19 Sep 23 - The Duffing Oscillator#

We have developed a set of tools to investigate differential equations. You will now apply those skills to the Duffing Oscillator. The Duffing Oscillator is a second order differential equation that is used to model a forced nonlinear spring. The equation is given by:

\[\frac{d^2x}{dt^2} + \delta \frac{dx}{dt} + \alpha x + \beta x^3 = \gamma \cos(\omega t)\]

And written in the form \(\ddot{x} = f(x, \dot{x}, t)\), it is:

\[\ddot{x} = - \delta \dot{x} - \alpha x - \beta x^3 + \gamma \cos(\omega t)\]

where \(x\) is the position of the oscillator, \(\delta\) is a damping term, \(\alpha\) is the stiffness of the spring, \(\beta\) is the strength of the non-linear term, \(\gamma\) is the amplitude of the driving force, and \(\omega\) is the frequency of the driving force.

Duffing Oscillator

From Wikipedia

Activity#

This is a complicated oscillator with damping, forcing, and non-linearity. We will investigate the behavior of the oscillator for different values of the parameters, and you will need to bring all the tools we have used so far to bear on this problem. We will perform this work systematically, as way of helping you recognize the steps you can take to investigate any differential equation. You are welcome to use any of the code that we developed or presented in class.

Organizing your analysis#

The Duffing Oscillator has a lot of different elements and can become complicated very quickly. To help start our analysis let’s consider three models with increasing complexity:

  1. Model 1 (no damping and no forcing) \(\ddot{x} = - \alpha x - \beta x^3\)

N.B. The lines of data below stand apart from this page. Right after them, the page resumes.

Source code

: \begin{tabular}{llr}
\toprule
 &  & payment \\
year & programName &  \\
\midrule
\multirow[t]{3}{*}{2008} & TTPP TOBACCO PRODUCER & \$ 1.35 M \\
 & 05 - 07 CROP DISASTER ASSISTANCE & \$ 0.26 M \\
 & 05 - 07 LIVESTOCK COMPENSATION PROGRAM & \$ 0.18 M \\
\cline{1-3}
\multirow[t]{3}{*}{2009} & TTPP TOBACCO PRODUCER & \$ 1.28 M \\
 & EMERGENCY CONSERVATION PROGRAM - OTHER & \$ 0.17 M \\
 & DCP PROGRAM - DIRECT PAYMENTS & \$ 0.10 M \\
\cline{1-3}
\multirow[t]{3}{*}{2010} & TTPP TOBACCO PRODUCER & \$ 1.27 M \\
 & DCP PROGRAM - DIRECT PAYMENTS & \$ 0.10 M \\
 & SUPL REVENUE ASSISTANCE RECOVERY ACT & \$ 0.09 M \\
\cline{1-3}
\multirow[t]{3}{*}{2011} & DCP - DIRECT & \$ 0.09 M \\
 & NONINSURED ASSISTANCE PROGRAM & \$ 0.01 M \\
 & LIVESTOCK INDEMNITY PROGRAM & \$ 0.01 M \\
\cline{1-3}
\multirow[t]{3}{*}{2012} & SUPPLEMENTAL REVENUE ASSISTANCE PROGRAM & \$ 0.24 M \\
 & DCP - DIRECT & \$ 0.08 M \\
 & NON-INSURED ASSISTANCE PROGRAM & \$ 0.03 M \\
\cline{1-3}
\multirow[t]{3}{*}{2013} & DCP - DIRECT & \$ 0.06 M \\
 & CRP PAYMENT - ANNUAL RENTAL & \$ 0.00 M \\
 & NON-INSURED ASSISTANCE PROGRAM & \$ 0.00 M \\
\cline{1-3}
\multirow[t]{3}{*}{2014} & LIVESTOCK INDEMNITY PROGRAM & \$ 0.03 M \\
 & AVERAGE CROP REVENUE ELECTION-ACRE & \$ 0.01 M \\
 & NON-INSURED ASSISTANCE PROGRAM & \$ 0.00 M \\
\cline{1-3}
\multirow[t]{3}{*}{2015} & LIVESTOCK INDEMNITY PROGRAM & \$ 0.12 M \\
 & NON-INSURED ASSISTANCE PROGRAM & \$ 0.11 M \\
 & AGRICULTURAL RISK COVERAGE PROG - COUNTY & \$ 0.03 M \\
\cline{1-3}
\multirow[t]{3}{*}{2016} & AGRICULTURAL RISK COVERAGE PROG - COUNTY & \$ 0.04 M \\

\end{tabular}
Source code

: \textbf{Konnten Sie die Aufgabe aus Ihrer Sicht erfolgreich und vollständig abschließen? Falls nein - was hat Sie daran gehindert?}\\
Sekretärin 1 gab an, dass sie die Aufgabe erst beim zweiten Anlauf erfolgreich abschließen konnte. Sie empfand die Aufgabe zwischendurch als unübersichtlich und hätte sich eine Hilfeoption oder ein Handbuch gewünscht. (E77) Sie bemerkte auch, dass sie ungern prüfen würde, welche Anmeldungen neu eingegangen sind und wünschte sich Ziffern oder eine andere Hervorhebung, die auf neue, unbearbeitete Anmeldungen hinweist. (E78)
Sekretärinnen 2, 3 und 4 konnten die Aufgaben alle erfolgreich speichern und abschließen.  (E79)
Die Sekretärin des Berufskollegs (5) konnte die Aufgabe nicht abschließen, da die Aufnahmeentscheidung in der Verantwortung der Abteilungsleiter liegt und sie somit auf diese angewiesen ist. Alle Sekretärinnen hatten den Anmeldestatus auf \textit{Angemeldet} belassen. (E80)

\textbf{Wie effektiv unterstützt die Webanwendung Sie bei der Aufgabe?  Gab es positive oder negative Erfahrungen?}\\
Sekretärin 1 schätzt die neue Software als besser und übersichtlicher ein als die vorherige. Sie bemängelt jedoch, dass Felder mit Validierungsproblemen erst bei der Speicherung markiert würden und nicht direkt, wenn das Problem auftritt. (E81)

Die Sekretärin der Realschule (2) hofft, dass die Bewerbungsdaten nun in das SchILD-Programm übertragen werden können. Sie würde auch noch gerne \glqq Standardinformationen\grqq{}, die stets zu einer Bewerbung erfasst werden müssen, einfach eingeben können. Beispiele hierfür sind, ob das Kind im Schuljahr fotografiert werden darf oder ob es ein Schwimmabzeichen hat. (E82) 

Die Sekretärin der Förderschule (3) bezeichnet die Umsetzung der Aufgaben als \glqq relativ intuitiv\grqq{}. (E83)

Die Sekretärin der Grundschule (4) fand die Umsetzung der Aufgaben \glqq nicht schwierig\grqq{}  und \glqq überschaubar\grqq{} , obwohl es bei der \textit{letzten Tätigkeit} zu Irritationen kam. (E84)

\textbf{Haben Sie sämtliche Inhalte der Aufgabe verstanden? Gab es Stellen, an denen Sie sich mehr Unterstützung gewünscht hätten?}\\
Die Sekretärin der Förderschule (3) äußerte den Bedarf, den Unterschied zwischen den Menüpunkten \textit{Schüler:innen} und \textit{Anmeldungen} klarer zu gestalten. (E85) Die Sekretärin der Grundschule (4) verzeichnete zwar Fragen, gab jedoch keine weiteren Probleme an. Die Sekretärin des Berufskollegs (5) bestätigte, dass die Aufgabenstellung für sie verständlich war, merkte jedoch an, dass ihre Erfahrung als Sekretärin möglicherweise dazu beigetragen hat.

  2. Model 2 (no forcing) \(\ddot{x} = - \delta \dot{x} - \alpha x - \beta x^3\)

  3. Model 3 (full model) \(\ddot{x} = - \delta \dot{x} - \alpha x - \beta x^3 + \gamma \cos(\omega t)\)

✅ Do this

Tasks to complete#

For each of these models, you should produce the following:

  1. The fixed points (if they can be found and their linear stability)

  2. A phase portrait of the system

  3. A graph of x(t) for a given set of initial conditions

  4. A graph of a trajectory in the phase portrait

  5. An approximate solution to the differential equation for a limiting case

Exploring your models#

As you are developing your models, you should consider the following questions:

  1. What kinds of motion seems possible for each model?

  2. What are the limiting cases for each model? What solutions do they represent? Think about the physical meaning of the parameters.

  3. What relationships exist between the parameters and the motion of the system? That is, what happens when you change the parameters?

## Imports to get started

import matplotlib.pyplot as plt
import numpy as np
from scipy.integrate import solve_ivp

## YOUR CODE HERE

Routes to Chaos#

One important route to chaotic behavior is through period doubling. It is not the only way for a system to become chaotic, but it is a characteristic way that a system will tend towards chaos.

✅ Do this

If your code is fully working, you can use known values of the parameters to investigate this behavior. For this part of the activity, you should use the full model and the following parameters:

Parameter

Value

\(\alpha\)

-1

\(\beta\)

+1

\(\delta\)

+0.3

\(\omega\)

+1.2

\(\gamma\)

+0.20 to +0.65

Here \(\gamma\) is the only parameter that we will change. Produce phase plots of \(x(t)\) and \(x(\dot{x})\) for several choices of \(\gamma\) with \(x(0) = 1\) and \(\dot{x}(0) = 0\).